* Task instructions
Reproduce, please, only the lines from the first line below to the line containing "clustered index. The", inclusive.

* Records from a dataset
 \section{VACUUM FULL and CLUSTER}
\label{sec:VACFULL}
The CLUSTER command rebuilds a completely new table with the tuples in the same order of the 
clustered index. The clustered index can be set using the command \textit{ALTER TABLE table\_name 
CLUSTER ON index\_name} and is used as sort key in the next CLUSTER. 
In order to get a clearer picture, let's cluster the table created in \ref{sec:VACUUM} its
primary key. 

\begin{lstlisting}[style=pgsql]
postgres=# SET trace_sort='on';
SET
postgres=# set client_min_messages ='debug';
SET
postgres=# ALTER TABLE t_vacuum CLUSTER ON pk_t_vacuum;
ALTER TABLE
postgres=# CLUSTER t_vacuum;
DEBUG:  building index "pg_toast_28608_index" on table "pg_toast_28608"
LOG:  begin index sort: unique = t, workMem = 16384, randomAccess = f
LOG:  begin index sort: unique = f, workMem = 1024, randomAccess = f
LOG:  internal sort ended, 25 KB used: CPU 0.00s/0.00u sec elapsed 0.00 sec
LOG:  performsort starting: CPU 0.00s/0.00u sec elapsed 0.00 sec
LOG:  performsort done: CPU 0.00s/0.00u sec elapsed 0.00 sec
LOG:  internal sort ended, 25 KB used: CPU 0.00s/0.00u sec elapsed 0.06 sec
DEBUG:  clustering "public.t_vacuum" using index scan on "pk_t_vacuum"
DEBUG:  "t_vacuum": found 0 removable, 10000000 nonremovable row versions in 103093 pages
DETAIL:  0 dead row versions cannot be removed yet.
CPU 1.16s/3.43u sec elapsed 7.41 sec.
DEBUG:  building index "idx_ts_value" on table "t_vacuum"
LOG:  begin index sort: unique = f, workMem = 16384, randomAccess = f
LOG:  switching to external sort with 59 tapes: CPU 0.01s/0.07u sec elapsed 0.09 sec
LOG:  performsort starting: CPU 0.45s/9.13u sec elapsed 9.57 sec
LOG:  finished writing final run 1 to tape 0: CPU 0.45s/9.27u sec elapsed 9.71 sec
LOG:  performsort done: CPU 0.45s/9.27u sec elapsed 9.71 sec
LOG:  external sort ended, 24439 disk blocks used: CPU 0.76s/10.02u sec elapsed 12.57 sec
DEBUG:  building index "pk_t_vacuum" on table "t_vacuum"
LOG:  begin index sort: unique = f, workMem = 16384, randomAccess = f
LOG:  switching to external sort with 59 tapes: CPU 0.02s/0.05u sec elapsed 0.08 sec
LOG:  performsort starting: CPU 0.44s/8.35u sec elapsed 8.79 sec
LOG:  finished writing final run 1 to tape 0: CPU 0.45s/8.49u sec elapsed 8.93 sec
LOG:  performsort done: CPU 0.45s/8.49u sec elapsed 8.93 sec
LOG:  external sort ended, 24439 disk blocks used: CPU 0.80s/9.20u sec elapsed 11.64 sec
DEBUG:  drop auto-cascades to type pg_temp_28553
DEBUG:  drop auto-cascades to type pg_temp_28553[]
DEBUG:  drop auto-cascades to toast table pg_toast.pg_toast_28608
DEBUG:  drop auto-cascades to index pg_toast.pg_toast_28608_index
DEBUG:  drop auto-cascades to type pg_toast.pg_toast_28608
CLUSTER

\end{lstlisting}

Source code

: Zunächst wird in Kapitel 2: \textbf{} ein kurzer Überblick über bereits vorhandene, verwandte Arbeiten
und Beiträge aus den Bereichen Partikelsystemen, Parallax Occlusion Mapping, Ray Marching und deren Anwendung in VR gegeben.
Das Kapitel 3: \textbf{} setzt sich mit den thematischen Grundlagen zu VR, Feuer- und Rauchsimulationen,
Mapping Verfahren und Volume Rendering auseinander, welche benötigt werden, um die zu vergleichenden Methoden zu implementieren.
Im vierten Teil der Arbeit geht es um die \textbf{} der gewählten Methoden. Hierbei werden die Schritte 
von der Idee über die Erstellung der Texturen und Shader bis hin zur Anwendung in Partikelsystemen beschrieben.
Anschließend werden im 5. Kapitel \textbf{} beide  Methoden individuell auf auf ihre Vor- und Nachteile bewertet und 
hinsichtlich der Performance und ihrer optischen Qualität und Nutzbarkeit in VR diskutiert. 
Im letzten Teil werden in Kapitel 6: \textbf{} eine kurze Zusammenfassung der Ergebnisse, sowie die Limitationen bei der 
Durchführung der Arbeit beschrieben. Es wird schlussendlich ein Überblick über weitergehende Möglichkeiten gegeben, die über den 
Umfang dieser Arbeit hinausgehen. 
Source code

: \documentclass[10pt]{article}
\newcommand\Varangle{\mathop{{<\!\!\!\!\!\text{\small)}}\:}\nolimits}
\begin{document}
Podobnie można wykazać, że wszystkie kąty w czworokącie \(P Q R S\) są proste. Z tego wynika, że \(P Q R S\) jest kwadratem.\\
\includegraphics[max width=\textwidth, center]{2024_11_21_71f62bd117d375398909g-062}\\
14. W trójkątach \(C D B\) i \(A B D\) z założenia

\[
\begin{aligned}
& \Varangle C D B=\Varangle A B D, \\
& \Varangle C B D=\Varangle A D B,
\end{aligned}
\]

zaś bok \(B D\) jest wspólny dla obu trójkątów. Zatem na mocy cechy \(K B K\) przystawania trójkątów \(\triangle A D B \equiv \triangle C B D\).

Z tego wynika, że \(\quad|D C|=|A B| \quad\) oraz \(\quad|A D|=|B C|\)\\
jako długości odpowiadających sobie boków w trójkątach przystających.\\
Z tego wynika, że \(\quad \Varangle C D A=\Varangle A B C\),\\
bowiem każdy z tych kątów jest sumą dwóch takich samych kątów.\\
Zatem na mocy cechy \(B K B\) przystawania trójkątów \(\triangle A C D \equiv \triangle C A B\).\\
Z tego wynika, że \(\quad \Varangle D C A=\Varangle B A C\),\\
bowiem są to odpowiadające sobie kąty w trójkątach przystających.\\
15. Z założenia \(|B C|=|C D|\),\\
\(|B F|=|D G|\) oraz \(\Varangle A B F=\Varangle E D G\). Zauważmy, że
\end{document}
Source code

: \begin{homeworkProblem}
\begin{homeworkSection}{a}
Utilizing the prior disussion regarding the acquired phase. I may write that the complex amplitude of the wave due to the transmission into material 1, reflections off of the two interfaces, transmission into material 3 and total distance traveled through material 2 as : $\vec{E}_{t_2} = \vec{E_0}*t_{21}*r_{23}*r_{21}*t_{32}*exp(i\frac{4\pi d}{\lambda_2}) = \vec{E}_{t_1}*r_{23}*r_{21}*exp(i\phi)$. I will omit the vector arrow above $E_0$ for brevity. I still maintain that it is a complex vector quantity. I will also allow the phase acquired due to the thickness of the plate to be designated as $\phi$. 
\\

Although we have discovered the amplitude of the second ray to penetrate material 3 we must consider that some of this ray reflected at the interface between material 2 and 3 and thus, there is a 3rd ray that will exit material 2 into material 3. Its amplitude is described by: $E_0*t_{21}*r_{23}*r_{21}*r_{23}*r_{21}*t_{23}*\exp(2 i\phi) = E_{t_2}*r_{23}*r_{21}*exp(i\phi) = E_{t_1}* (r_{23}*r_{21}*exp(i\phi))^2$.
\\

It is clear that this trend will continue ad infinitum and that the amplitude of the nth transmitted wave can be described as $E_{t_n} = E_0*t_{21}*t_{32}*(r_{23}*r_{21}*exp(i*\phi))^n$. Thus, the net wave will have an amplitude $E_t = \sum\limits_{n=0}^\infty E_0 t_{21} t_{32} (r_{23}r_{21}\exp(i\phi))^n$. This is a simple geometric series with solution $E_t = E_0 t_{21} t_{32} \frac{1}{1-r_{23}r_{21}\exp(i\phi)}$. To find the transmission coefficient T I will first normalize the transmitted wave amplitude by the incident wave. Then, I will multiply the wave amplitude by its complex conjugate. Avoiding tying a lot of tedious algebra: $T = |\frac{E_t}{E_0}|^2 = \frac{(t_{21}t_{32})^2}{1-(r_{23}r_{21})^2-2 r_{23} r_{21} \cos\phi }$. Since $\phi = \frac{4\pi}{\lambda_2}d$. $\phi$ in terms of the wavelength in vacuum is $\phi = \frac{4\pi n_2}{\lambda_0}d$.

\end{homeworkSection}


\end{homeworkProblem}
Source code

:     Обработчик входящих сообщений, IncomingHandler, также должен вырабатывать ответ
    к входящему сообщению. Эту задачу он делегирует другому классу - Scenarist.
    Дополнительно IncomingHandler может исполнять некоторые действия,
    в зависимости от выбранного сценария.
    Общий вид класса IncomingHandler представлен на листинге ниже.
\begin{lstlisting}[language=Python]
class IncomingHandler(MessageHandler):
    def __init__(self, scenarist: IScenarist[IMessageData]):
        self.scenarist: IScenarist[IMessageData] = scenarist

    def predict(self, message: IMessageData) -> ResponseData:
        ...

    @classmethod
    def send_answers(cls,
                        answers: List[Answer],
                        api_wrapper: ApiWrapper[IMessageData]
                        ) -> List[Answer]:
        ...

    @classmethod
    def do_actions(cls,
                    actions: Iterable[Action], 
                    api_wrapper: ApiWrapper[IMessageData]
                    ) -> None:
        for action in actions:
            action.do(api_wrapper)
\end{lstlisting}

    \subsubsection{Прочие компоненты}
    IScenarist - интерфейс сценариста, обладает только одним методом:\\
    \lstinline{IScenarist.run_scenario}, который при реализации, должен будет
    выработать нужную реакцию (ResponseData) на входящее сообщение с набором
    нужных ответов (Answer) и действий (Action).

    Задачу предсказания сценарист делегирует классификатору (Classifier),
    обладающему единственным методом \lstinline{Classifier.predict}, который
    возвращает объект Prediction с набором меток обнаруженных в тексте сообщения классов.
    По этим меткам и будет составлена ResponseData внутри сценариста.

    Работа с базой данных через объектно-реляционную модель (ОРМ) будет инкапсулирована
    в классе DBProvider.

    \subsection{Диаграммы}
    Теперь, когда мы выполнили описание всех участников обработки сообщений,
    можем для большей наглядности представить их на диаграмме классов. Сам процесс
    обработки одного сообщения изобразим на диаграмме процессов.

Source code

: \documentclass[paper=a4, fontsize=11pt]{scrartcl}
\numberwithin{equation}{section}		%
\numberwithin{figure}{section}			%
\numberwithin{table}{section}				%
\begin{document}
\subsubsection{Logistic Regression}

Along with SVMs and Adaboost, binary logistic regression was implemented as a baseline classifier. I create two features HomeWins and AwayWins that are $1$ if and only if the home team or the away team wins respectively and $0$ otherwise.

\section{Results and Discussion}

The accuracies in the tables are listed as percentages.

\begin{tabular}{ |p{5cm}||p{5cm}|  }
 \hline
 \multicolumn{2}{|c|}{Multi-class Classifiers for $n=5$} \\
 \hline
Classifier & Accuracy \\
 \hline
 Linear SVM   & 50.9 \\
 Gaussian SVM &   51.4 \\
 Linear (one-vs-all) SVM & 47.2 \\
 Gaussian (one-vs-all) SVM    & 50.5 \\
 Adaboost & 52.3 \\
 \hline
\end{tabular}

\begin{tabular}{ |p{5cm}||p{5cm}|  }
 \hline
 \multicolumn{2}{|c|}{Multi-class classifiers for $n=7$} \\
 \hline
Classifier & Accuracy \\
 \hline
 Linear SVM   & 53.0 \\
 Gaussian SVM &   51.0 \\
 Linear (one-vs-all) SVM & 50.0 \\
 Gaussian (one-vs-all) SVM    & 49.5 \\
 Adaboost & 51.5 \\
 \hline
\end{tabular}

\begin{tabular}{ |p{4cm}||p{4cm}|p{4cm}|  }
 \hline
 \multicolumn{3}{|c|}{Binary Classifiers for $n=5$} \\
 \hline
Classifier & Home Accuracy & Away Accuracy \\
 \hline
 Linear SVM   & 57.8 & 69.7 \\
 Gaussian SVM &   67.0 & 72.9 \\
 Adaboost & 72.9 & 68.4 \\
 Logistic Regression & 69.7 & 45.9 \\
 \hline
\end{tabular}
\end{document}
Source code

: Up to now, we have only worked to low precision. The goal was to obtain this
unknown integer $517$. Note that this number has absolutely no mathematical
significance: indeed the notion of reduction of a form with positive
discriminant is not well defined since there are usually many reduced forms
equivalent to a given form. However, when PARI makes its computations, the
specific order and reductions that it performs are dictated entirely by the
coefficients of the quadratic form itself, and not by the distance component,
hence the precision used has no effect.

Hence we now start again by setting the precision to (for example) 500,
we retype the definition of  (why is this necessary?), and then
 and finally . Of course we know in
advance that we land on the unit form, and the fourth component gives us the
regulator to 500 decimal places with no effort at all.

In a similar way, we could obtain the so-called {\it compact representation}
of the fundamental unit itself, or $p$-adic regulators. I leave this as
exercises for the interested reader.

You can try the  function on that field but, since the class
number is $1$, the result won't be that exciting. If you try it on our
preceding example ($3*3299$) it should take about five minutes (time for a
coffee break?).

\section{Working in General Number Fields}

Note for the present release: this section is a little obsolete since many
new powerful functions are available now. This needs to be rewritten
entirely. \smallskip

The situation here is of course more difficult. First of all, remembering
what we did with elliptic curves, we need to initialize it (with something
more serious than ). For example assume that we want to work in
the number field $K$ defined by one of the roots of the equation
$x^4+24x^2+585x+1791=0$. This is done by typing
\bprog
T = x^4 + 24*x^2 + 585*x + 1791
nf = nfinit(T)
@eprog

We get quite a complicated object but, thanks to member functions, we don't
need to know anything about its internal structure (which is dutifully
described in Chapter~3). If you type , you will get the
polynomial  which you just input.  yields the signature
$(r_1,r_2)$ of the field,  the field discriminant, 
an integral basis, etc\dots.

* Task answer
 \section{VACUUM FULL and CLUSTER}
\label{sec:VACFULL}
The CLUSTER command rebuilds a completely new table with the tuples in the same order of the 
clustered index. The clustered index can be set using the command \textit{ALTER TABLE table\_name 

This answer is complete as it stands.